Segment Start: DATASET ENTRIES

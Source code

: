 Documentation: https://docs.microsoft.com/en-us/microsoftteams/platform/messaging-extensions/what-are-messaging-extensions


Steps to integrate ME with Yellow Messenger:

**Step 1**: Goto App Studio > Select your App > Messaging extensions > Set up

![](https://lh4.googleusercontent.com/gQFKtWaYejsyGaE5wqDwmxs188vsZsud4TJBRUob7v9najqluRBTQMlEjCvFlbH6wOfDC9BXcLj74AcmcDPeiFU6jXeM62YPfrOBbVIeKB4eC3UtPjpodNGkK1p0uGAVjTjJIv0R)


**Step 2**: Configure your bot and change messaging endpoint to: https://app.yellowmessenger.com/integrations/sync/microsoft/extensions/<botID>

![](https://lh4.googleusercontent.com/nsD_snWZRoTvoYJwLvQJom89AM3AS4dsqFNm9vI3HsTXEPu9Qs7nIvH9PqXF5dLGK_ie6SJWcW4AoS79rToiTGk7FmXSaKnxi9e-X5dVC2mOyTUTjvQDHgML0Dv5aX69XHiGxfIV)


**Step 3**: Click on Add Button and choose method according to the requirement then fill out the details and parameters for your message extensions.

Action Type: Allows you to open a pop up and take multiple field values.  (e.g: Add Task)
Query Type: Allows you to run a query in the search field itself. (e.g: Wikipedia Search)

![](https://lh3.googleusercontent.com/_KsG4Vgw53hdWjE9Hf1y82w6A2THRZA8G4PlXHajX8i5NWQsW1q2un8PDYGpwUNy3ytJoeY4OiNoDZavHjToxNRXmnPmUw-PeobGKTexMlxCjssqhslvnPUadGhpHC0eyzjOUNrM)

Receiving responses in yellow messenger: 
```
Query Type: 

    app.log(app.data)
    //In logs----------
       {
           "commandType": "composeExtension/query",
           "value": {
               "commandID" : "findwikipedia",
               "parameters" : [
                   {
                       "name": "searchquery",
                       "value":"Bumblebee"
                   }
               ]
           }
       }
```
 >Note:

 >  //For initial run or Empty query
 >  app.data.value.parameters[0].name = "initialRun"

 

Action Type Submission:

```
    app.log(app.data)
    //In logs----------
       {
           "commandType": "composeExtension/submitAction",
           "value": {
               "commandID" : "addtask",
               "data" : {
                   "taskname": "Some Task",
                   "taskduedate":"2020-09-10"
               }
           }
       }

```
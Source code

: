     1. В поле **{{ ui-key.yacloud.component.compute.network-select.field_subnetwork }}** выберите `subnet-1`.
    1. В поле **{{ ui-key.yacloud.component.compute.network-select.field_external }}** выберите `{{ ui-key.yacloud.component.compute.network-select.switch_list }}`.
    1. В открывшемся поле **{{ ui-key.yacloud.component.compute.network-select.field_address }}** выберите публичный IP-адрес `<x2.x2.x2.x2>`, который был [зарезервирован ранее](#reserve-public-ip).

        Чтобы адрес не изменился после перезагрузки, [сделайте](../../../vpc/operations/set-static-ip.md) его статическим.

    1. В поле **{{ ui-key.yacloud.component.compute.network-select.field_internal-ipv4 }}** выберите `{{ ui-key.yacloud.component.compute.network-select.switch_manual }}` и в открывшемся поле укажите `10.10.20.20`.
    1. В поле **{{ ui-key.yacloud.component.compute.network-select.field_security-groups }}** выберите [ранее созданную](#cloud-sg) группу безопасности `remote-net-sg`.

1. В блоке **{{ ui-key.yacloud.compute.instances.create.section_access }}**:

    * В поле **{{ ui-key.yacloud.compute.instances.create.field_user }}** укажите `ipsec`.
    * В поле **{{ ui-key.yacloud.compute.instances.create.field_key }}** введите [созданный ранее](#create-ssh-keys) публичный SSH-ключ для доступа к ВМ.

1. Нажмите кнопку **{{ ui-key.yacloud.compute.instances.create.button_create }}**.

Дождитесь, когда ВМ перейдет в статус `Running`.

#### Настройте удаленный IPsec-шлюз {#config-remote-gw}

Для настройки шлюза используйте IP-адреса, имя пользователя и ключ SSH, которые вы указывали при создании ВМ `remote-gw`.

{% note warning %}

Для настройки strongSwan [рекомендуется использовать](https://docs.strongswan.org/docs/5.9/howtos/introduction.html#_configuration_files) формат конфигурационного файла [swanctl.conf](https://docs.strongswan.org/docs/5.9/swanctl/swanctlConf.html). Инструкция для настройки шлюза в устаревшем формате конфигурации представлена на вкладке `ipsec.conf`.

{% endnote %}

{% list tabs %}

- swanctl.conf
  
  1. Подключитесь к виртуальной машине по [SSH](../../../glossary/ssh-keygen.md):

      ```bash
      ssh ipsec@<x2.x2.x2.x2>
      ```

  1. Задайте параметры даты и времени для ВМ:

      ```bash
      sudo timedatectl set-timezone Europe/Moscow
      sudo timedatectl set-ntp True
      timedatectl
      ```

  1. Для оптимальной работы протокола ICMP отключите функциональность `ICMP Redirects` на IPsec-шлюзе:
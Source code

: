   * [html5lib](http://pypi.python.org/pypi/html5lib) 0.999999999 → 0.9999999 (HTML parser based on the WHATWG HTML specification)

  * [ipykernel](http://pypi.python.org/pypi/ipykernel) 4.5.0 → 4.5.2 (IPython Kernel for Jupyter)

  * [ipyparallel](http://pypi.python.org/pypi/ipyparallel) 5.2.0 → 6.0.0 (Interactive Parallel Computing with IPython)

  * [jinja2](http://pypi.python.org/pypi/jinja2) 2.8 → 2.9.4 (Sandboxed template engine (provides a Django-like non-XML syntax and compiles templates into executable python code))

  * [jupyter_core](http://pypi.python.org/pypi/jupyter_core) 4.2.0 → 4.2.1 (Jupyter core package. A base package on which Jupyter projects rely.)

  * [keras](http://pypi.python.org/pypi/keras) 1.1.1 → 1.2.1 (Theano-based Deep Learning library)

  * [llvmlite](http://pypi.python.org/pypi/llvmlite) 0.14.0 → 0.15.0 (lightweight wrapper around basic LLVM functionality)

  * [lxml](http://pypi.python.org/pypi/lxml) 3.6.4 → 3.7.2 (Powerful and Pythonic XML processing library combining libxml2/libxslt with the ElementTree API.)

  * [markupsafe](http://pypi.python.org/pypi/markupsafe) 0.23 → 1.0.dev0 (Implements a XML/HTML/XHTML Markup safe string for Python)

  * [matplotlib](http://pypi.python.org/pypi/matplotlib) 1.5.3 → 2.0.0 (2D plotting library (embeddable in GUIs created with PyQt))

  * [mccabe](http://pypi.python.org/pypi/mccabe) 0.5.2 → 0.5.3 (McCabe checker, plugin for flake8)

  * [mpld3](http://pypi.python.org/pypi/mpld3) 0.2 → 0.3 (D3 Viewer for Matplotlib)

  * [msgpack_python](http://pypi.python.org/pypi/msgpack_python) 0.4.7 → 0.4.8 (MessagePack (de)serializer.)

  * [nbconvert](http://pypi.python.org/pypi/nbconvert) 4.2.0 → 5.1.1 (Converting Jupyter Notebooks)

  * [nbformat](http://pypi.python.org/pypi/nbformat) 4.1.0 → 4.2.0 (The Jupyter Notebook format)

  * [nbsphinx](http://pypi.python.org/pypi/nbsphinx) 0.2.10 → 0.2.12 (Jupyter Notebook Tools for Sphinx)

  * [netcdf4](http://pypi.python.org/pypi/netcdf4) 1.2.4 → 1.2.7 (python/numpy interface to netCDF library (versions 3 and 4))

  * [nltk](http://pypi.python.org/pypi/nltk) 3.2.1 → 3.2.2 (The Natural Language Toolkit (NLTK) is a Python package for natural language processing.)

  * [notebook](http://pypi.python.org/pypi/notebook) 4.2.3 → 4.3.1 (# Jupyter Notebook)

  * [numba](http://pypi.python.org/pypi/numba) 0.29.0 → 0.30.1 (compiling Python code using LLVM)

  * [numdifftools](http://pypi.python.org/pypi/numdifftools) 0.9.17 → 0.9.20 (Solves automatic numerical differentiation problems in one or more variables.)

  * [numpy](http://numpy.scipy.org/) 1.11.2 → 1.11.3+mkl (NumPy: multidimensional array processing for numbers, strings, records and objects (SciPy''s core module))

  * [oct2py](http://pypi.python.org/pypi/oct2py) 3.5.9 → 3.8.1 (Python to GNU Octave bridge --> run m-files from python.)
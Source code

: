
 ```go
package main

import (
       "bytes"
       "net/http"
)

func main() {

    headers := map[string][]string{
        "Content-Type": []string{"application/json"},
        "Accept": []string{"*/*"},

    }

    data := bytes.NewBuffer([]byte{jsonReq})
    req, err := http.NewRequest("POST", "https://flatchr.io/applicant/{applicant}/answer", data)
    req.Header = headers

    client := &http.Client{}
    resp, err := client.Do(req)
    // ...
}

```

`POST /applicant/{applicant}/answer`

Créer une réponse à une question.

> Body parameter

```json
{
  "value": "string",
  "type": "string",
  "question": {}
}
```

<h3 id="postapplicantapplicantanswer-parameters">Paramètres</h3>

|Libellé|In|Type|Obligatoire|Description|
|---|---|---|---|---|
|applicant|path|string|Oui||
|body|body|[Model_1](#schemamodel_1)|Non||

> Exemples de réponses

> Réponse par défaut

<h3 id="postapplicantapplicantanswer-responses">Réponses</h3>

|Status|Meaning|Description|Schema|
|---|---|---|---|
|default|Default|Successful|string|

Segment End: DATASET ENTRIES

TASK DETAILS> Write out the lines of the listing from the one with "Créer une réponse à une question." to the very end, inclusive, exactly as they appear and with nothing added.

TASK OUTPUT>
Créer une réponse à une question.

> Body parameter

```json
{
  "value": "string",
  "type": "string",
  "question": {}
}
```

<h3 id="postapplicantapplicantanswer-parameters">Paramètres</h3>

|Libellé|In|Type|Obligatoire|Description|
|---|---|---|---|---|
|applicant|path|string|Oui||
|body|body|[Model_1](#schemamodel_1)|Non||

> Exemples de réponses

> Réponse par défaut

<h3 id="postapplicantapplicantanswer-responses">Réponses</h3>

|Status|Meaning|Description|Schema|
|---|---|---|---|
|default|Default|Successful|string|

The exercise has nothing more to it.